You state three loads, one on each phase.

Why do you need 3 phase?


----------



## paulengr (Oct 8, 2017)

EJPHI said:


> I am working on a project to power an environmental chamber that requires 208. We only have 240 single phase. The chamber is wired delta with fan motor on one phase, a chiller compressor on the second phase, and a resistive heater on the third phase. The loads are not balanced and the chamber specifies a maximum of 20A load on each phase. It is expected that there will be cases during operation where there will be no load current on multiple phases. We bought a 7.5 kW LSIS VFD , as well as some inductors and capacitors to use to filter out the VFD noise.
> 
> To check out the VFD and filter set up, we just connected the filter to the VFD with no load. Just after start up, the VFD trips at 1 Hz and 150A with either 120V or 240V input. We think the filter inductors are saturating and the transient current through the 2.2 uF capacitors is then getting very high.
> 
> ...


Depends on the VFD as far as carrier frequency. Not sure which one you bought. Read the manual.

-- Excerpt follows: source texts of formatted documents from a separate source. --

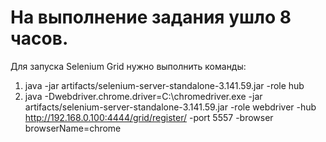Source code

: # На выполнение задания ушло 8 часов.
Для запуска Selenium Grid нужно выполнить команды:
1. java -jar artifacts/selenium-server-standalone-3.141.59.jar -role hub
2. java -Dwebdriver.chrome.driver=C:\chromedriver.exe -jar artifacts/selenium-server-standalone-3.141.59.jar -role webdriver -hub http://192.168.0.100:4444/grid/register/ -port 5557 -browser browserName=chrome
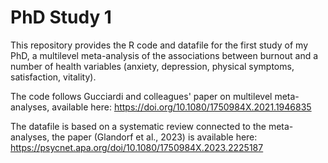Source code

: # PhD Study 1

This repository provides the R code and datafile for the first study of my PhD, a multilevel meta-analysis of the associations between burnout and a number of health variables (anxiety, depression, physical symptoms, satisfaction, vitality). 

The code follows Gucciardi and colleagues' paper on multilevel meta-analyses, available here: https://doi.org/10.1080/1750984X.2021.1946835

The datafile is based on a systematic review connected to the meta-analyses, the paper (Glandorf et al., 2023) is available here: https://psycnet.apa.org/doi/10.1080/1750984X.2023.2225187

Ferrites have a band pass effect and effectively are limited to several tens of KHz to Megahertz ranges. Good for EMI but terrible for power filters. Yes you have higher mu but it’s very frequency dependent. Siliconized steel doesn’t have that problem. The thinner it gets the smaller the domains which helps reduce saturation but at higher expense and mu rarely gets over 100. If you truly want excessively high and high bandwidth then the best way is using nano crystalline cores which can get up to 30,000-80,000 with reasonably high bandwidth but it has serious saturation limits considering the extremely high mu. I’ve had to use huge stacks of the stuff in filters handling tens of Amps. So may want to do this in stages. Ferrites OK for say 50 KHz or higher. Iron cores good for low frequency but it’s hard.

AND do not for a minute discount the REAL inductor model. You can’t avoid the resistance. In conjunction with capacitors you can easily end up with effectively a dead short. Running a frequency sweep and measuring filter performance can fool you because magnetics are pretty nonlinear.


----------



## micromind (Aug 11, 2007)

Are the 3 loads hot to neutral or hot to hot single phase?

Also, capacitors on the load side of a VFD are not a good idea.


----------



## Peewee0413 (Oct 18, 2012)

micromind said:


> Are the 3 loads hot to neutral or hot to hot single phase?
> 
> Also, capacitors on the load side of a VFD are not a good idea.


I read it 5 times and still can't figure it out lol.


----------



## CMP (Oct 30, 2019)

Can you post a control drawing of the internal loads?


----------



## EJPHI (May 7, 2008)

micromind said:


> Also, capacitors on the load side of a VFD are not a good idea.


The loads are hot to hot; delta. Why are load side caps on the VFD a bad idea if they are after the series inductors?. 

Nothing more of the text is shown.